I want a dark room so bad. Maybe soon. I like the setup you have there, what do you have covering the window?


----------



## rob91 (Oct 9, 2008)

James Learie said:


> I want a dark room so bad. Maybe soon. I like the setup you have there, what do you have covering the window?



It's cardboard, which actually doesn't work too well. It's attached with velcro, which makes it easy to take on and off (something I wanted so the shower would be usable), but it does allow light leaks around the side. As it stands I can only use it at night. It would work a lot better to just put up some kind of black material and tape around the edges, but then, not so easy to take it off then back on.


----------



## monkeykoder (Oct 9, 2008)

rob91 said:


> It's cardboard, which actually doesn't work too well. It's attached with velcro, which makes it easy to take on and off (something I wanted so the shower would be usable), but it does allow light leaks around the side. As it stands I can only use it at night. It would work a lot better to just put up some kind of black material and tape around the edges, but then, not so easy to take it off then back on.
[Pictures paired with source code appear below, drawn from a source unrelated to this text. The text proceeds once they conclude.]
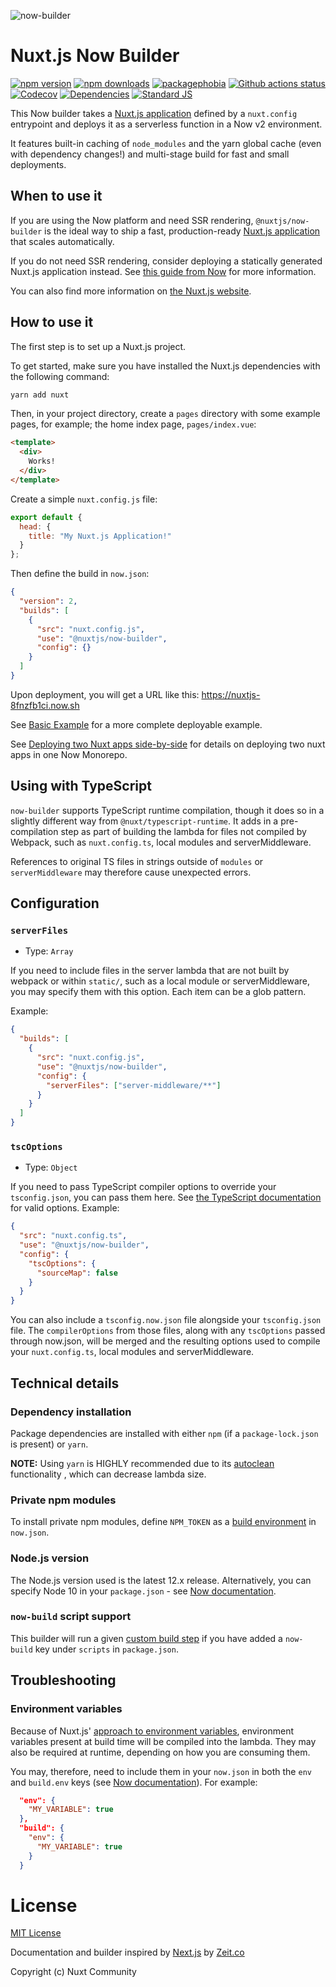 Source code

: ![now-builder](https://user-images.githubusercontent.com/904724/61308402-7a752d00-a7f0-11e9-9502-23731ccd00fd.png)

# Nuxt.js Now Builder

[![npm version][npm-version-src]][npm-version-href]
[![npm downloads][npm-downloads-src]][npm-downloads-href]
[![packagephobia][packagephobia-src]][packagephobia-href]
[![Github actions status][github-ci-src]][github-ci-href]
[![Codecov][codecov-src]][codecov-href]
[![Dependencies][david-dm-src]][david-dm-href]
[![Standard JS][standard-js-src]][standard-js-href]

This Now builder takes a [Nuxt.js application](https://nuxtjs.org) defined by a `nuxt.config` entrypoint and deploys it as a serverless function in a Now v2 environment.

It features built-in caching of `node_modules` and the yarn global cache (even with dependency changes!) and multi-stage build for fast and small deployments.

## When to use it

If you are using the Now platform and need SSR rendering, `@nuxtjs/now-builder` is the ideal way to ship a fast, production-ready [Nuxt.js application](https://nuxtjs.org) that scales automatically.

If you do not need SSR rendering, consider deploying a statically generated Nuxt.js application instead. See [this guide from Now](https://zeit.co/guides/deploying-nuxtjs-with-zeit-now) for more information.

You can also find more information on [the Nuxt.js website](https://nuxtjs.org).

## How to use it

The first step is to set up a Nuxt.js project.

To get started, make sure you have installed the Nuxt.js dependencies with the following command:

```bash
yarn add nuxt
```

Then, in your project directory, create a `pages` directory with some example pages, for example; the home index page, `pages/index.vue`:

```html
<template>
  <div>
    Works!
  </div>
</template>
```

Create a simple `nuxt.config.js` file:

```js
export default {
  head: {
    title: "My Nuxt.js Application!"
  }
};
```

Then define the build in `now.json`:

```json
{
  "version": 2,
  "builds": [
    {
      "src": "nuxt.config.js",
      "use": "@nuxtjs/now-builder",
      "config": {}
    }
  ]
}
```

Upon deployment, you will get a URL like this: https://nuxtjs-8fnzfb1ci.now.sh

See [Basic Example](./examples/basic) for a more complete deployable example.

See [Deploying two Nuxt apps side-by-side](./examples/side-by-side/README.md) for details on deploying two nuxt apps in one Now Monorepo.

## Using with TypeScript

`now-builder` supports TypeScript runtime compilation, though it does so in a slightly different way from `@nuxt/typescript-runtime`. It adds in a pre-compilation step as part of building the lambda for files not compiled by Webpack, such as `nuxt.config.ts`, local modules and serverMiddleware.

References to original TS files in strings outside of `modules` or `serverMiddleware` may therefore cause unexpected errors.

## Configuration

### `serverFiles`

- Type: `Array`

If you need to include files in the server lambda that are not built by webpack or within `static/`, such as a local module or serverMiddleware, you may specify them with this option. Each item can be a glob pattern.

Example:

```json
{
  "builds": [
    {
      "src": "nuxt.config.js",
      "use": "@nuxtjs/now-builder",
      "config": {
        "serverFiles": ["server-middleware/**"]
      }
    }
  ]
}
```

### `tscOptions`

- Type: `Object`

If you need to pass TypeScript compiler options to override your `tsconfig.json`, you can pass them here. See [the TypeScript documentation](https://www.typescriptlang.org/docs/handbook/compiler-options.html) for valid options. Example:

```json
{
  "src": "nuxt.config.ts",
  "use": "@nuxtjs/now-builder",
  "config": {
    "tscOptions": {
      "sourceMap": false
    }
  }
}
```

You can also include a `tsconfig.now.json` file alongside your `tsconfig.json` file. The `compilerOptions` from those files, along with any `tscOptions` passed through now.json, will be merged and the resulting options used to compile your `nuxt.config.ts`, local modules and serverMiddleware.

## Technical details

### Dependency installation

Package dependencies are installed with either `npm` (if a `package-lock.json` is present) or `yarn`.

**NOTE:** Using `yarn` is HIGHLY recommended due to its [autoclean](https://yarnpkg.com/lang/en/docs/cli/autoclean) functionality , which can decrease lambda size.

### Private npm modules

To install private npm modules, define `NPM_TOKEN` as a [build environment](https://zeit.co/docs/v2/deployments/configuration#build.env) in `now.json`.

### Node.js version

The Node.js version used is the latest 12.x release. Alternatively, you can specify Node 10 in your `package.json` - see [Now documentation](https://zeit.co/docs/runtimes#official-runtimes/node-js/node-js-version).

### `now-build` script support

This builder will run a given [custom build step](https://zeit.co/docs/runtimes/?query=now-build#advanced-usage/advanced-node-js-usage/custom-build-step-for-node-js) if you have added a `now-build` key under `scripts` in `package.json`.

## Troubleshooting

### Environment variables

Because of Nuxt.js' [approach to environment variables](https://nuxtjs.org/api/configuration-env#process-env-), environment variables present at build time will be compiled into the lambda. They may also be required at runtime, depending on how you are consuming them.

You may, therefore, need to include them in your `now.json` in both the `env` and `build.env` keys (see [Now documentation](https://zeit.co/docs/v2/advanced/configuration#env)). For example:

```json
  "env": {
    "MY_VARIABLE": true
  },
  "build": {
    "env": {
      "MY_VARIABLE": true
    }
  }
```

# License

[MIT License](./LICENSE)

Documentation and builder inspired by [Next.js](https://nextjs.org) by [Zeit.co](https://zeit.co)

Copyright (c) Nuxt Community

<!-- Badges -->

[npm-version-src]: https://flat.badgen.net/npm/dt/@nuxtjs/now-builder
[npm-version-href]: https://npmjs.com/package/@nuxtjs/now-builder
[npm-downloads-src]: https://flat.badgen.net/npm/v/@nuxtjs/now-builder
[npm-downloads-href]: https://npmjs.com/package/@nuxtjs/now-builder
[github-ci-src]: https://flat.badgen.net//github/checks/nuxt/now-builder
[github-ci-href]: https://github.com/nuxt/now-builder/actions
[codecov-src]: https://flat.badgen.net/codecov/c/github/nuxt/now-builder
[codecov-href]: https://codecov.io/gh/nuxt/now-builder
[david-dm-src]: https://flat.badgen.net/david/dep/nuxt/now-builder
[david-dm-href]: https://david-dm.org/nuxt/now-builder
[standard-js-src]: https://flat.badgen.net/badge/code%20style/standard/f2a
[standard-js-href]: https://standardjs.com
[packagephobia-src]: https://flat.badgen.net/packagephobia/install/@nuxtjs/now-builder
[packagephobia-href]: https://packagephobia.now.sh/result?p=@nuxtjs/now-builder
Maybe just put the shower curtain up?


----------



## Smilemon (Oct 12, 2008)

Look like a lot of school surplus stuff. My dark room looks a lot like that.


----------



## PlasticSpanner (Oct 16, 2008)

rob91 said:


> It's cardboard, which actually doesn't work too well. It's attached with velcro, which makes it easy to take on and off (something I wanted so the shower would be usable), but it does allow light leaks around the side. As it stands I can only use it at night. It would work a lot better to just put up some kind of black material and tape around the edges, but then, not so easy to take it off then back on.



I use a peice of plywood with foam pipe lagging around the perimiter.  When I want the darkroom I simply push it inti the window reveal & the foam seals the light out.

When my wife demands the use of the room for crafts with the kids I pull it out again.


----------



## Ejazzle (Nov 1, 2008)

Kinda reminds me of a drug dealers bathroom.


----------



## samal (Nov 1, 2008)

I ran the same setup in 80s when I was 16.

20 years later - I went digital and here is my darkroom:


----------



## kelley_french (Nov 1, 2008)

i would like to have a dark room, it looks like it would be fun to develop your own film


----------



## Don Simon (Nov 2, 2008)

kelley_french said:


> i would like to have a dark room, it looks like it would be fun to develop your own film



You don't need a darkroom to develop black and white film. You only need complete darkness when loading the film into a developing tank. Give it a try


----------



## christopher walrath (Nov 2, 2008)

Won't ruin a good darkroom thread with a response to the PC pic.

Good onya.  Keep on printin'.  Tell the kids to hold it.  You're not there yet.


----------



## Paul Ron (Nov 15, 2008)

Congreatualtions, that is a fine darkroom, nice work. It will bring back many memories in your older age when your kids show you their setup. My son is in the process of building his first darkroom in an attic.... should be very interesting hauling water up the ladder. 

To help you save some time in setup n breakdown... you really don't need the cardboard around the enlarger at all. Block up the window really well, put some weather stripping around the door n a door sweep n you are good to go. 

BTW that easel... the white surface should be painted black or use a black paper under your print while exposing. I did some experiments some time ago trying to figure our where my fog was coming from n found it was the white easel reflectin back up through the paper (I have the same one you use) even though I use double weight fiber. 

Try this one night... put a black sheet half way under your paper when making the exposure. You'll see half the print will be fogged.


----------